Monday, December 18, 2006

Web seen as gradually killing the "bundled sale"; newspaper as "information valet"


The principal argument of media against micropayments has always been that selling items "by the drink" rather than by the box or bottle or case is less profitable than forcing people to buy a bundle of things they don't want in order to get what they do want. That's the principle behind cable tiers. But in this Wall Street Journal column, William M. Bulkeley argues the Internet is gradually trashing the bundling business model. This suggests newspaper companies must become adept online to referring their users to information from anywhere -- and providing a mechanism to charge them for it. Does this make the newspaper an "information valet"?

ORIGINAL URL:
http://online.wsj.com/public/article/SB116476484421135261-XJJx6MSqQiQi__Zd6zvx_vxSswg_20061228.html

ORIGINAL HEADLINE:
The Internet Allows Consumers to Trim Wasteful Purchases

By WILLIAM M. BULKELEY
November 29, 2006; Page B1

Photography and publishing companies shouldn't be surprised when digital technology upends their industries. After all, their business success relied on forcing customers to buy things they didn't want.

Photo companies made customers pay for 24 shots in a roll of film to get a handful of good pictures. Music publishers made customers buy full CDs to get a single hit song. Encyclopedia publishers made parents spend thousands of dollars on multiple volumes when all they wanted was to help their kid do one homework paper. The business models required customers to pay for detritus to get the good stuff. Inevitably, their industry revenues are shrinking now that consumers can use digital technology and the Internet to select only what they want.

Marketing 101 says success comes from selling things people want. But advanced marketing calls for companies to leverage the relationship to get the buyer to pony up for other products -- or at least for extra product. When customers find a way to avoid buying the excess baggage, they change quickly.

Take the film business. Eastman Kodak and Fuji Photo Film had a highly profitable duopoly for 20 years before digital cameras came along. They never dreamed customers would quickly abandon film and prints. But customers are happy to pay for new digital cameras because the cameras let them pick the good pictures without having to pay to print out a roll of mostly mediocre shots. Now film sales are dropping 20% or more a year and Kodak has reported losses for eight consecutive quarters while closing plants around the world and laying off thousands of people.

Manufacturers have misunderstood this frustration with waste in their sales. The film industry's photo-processing partners, like Walgreen, even gave away a second set of prints for sharing -- although the average roll of film contained few shots that anyone wanted. When printing a snapshot was the only way to see a picture or share an event, customers seemed happy with the system.

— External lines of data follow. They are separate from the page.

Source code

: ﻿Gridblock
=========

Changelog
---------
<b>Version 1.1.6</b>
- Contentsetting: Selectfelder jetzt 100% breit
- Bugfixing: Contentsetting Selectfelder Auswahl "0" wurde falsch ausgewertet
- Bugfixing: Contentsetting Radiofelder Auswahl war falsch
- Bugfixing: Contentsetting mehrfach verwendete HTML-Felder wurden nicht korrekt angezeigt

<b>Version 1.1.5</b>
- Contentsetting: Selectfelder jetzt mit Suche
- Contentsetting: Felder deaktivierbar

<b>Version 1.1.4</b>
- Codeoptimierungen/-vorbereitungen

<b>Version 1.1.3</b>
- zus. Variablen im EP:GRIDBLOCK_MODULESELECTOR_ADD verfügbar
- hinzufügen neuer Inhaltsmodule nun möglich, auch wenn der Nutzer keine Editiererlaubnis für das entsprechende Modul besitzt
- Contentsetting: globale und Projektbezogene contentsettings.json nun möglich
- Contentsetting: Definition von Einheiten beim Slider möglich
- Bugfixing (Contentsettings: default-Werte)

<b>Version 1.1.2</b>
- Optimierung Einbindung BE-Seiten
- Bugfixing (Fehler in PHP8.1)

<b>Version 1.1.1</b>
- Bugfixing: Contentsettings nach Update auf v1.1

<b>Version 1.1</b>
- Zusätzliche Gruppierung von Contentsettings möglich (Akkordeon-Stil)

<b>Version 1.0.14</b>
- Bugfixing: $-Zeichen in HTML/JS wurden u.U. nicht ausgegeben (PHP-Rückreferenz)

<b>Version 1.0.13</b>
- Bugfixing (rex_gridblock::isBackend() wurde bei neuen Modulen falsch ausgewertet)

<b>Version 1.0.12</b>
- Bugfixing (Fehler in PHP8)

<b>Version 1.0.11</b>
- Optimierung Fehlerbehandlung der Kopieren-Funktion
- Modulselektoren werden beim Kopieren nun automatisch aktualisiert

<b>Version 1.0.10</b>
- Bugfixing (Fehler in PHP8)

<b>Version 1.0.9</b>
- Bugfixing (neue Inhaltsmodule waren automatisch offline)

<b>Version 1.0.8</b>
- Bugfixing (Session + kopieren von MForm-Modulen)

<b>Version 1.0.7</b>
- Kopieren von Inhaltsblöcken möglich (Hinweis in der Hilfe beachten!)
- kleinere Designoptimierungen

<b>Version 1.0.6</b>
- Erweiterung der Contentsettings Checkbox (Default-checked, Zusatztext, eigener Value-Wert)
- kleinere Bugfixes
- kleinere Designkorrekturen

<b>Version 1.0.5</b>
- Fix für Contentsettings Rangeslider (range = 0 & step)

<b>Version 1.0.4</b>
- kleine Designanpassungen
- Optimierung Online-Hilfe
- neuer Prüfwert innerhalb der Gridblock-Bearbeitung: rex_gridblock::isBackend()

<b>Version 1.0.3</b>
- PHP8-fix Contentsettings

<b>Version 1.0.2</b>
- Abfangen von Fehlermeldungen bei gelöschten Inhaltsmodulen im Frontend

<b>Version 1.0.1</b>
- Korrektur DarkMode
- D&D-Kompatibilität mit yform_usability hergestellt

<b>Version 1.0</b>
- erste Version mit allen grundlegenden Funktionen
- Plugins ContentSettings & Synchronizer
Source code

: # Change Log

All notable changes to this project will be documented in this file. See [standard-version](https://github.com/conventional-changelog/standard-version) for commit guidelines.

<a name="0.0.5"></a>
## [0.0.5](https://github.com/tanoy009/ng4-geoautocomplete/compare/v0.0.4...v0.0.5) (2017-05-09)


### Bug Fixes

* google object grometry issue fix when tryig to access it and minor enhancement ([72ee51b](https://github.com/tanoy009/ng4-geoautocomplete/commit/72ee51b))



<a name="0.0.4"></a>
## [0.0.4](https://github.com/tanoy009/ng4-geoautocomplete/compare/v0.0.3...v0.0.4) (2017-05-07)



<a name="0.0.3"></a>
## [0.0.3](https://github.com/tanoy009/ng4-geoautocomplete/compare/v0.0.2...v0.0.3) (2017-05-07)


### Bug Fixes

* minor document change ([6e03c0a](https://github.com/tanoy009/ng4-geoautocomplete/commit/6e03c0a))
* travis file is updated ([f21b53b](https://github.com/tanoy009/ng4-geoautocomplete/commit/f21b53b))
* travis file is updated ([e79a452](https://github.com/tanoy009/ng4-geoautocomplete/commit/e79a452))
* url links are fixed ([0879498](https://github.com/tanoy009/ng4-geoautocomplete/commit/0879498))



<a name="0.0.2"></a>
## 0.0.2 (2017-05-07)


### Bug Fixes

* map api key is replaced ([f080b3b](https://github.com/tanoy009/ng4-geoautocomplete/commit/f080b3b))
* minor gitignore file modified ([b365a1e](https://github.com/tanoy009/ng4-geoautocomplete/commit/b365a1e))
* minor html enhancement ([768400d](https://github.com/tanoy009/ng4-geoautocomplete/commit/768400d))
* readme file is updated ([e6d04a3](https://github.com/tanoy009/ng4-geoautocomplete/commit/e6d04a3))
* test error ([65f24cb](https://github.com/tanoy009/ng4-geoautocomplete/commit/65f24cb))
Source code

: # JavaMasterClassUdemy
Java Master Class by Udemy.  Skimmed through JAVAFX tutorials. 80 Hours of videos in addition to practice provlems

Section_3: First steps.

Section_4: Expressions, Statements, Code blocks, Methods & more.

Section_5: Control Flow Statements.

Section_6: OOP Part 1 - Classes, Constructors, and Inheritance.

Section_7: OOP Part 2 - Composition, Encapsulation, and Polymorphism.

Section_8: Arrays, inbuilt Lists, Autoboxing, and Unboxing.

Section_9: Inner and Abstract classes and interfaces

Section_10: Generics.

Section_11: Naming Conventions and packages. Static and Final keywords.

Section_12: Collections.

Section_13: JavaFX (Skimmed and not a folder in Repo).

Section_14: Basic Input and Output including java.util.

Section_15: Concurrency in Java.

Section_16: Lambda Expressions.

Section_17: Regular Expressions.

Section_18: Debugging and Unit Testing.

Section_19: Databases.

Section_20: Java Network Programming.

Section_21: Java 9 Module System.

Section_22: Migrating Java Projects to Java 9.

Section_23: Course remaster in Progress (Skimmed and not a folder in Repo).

Now, it turns out customers really didn't want all of the little four-by-six prints they stuck in shoe boxes. Shutterbugs today store their pictures in computers or post them on MySpace without ever printing them out.

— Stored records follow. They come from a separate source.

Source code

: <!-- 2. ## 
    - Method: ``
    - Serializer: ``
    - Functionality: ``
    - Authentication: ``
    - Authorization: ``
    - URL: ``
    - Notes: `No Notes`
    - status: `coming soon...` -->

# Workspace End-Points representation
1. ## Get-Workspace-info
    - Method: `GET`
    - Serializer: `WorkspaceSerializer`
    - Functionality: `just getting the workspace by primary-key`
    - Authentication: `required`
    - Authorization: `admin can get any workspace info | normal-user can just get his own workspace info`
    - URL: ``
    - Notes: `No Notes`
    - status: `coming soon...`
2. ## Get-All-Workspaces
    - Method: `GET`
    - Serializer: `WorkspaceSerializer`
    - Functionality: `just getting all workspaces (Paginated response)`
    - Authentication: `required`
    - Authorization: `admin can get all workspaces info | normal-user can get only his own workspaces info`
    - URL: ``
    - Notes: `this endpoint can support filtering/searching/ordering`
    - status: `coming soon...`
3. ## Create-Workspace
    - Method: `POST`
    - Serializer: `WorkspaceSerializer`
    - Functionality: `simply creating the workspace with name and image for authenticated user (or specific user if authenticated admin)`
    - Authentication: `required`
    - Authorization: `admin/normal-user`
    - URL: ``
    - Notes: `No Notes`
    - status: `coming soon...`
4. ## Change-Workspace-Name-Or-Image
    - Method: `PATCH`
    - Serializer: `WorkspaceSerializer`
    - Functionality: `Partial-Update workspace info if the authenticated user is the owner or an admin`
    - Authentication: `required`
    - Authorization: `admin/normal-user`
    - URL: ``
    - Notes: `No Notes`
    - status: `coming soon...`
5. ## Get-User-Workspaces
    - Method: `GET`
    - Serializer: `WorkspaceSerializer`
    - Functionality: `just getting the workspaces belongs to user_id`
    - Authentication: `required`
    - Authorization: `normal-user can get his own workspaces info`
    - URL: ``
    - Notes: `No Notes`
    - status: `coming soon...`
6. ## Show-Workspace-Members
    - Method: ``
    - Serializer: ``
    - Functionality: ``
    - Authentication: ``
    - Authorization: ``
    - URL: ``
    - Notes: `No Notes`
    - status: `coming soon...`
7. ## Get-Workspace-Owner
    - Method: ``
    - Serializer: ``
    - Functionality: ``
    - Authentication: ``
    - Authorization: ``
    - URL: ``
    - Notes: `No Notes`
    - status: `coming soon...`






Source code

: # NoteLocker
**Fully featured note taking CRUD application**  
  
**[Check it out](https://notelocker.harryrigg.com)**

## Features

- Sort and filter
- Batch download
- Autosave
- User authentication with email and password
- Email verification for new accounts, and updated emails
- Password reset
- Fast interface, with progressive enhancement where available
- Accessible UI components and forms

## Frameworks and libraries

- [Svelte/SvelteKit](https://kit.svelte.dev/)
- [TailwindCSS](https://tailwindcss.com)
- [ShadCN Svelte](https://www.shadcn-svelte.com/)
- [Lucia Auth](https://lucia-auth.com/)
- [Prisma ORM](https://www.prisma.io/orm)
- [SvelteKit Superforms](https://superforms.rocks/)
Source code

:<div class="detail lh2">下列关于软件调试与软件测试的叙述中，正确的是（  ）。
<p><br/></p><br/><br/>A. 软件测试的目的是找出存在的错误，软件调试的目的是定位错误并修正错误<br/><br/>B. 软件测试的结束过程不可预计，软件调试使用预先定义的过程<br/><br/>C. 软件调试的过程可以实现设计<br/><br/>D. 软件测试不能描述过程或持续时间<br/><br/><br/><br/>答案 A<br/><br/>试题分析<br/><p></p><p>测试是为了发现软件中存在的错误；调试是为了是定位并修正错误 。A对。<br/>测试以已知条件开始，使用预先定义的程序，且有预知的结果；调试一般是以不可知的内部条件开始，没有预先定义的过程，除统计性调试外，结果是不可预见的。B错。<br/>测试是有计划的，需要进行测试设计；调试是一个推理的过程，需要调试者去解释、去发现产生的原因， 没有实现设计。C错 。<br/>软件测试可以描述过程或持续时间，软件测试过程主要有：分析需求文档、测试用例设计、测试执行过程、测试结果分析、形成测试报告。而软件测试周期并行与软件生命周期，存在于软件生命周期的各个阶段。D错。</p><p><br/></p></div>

Frank Baillergeon, an Eagle, Idaho, photo-industry consultant, says prints will never come back in fashion because people prefer digital images directly implanted on coffee cups, photo books, personal calendars and the like. Kodak is scrambling to find new revenue sources in the digital era.

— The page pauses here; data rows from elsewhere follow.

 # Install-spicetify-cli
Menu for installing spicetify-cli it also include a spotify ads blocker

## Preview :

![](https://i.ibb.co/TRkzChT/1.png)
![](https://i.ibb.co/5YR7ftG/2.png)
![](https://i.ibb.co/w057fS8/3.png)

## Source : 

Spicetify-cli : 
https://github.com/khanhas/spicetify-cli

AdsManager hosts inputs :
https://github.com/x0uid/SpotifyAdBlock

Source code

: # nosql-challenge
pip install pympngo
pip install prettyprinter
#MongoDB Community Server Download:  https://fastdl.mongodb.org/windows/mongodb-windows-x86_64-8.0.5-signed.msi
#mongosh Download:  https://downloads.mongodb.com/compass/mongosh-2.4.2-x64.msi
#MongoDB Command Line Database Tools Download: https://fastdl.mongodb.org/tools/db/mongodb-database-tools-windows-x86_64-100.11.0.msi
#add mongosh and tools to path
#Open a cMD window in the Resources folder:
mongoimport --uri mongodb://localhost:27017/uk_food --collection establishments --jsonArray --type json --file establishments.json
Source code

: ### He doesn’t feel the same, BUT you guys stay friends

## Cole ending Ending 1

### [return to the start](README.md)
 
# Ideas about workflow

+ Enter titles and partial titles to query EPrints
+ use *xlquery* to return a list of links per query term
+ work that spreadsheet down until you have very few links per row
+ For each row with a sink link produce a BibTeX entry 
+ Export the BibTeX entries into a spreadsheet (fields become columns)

Music buyers have made a similar conversion. Compact discs, which usually contained eight to 12 songs, are losing customers to listeners who download one song at a time. "When there are new releases, you can just buy the songs that you want," says Emily Schlossman, a 14-year-old from Newton, Mass., who buys almost all her music from iTunes.

Buyers' newfound ability to avoid paying for things they don't want helps explain the drop-off of advertising for traditional media. John Wanamaker, the 19th century Philadelphia department-store magnate, once said, "I know half my advertising money is wasted, but I don't know which half." The newspaper, radio, television and magazine industries have thrived on advertisers not being able to know.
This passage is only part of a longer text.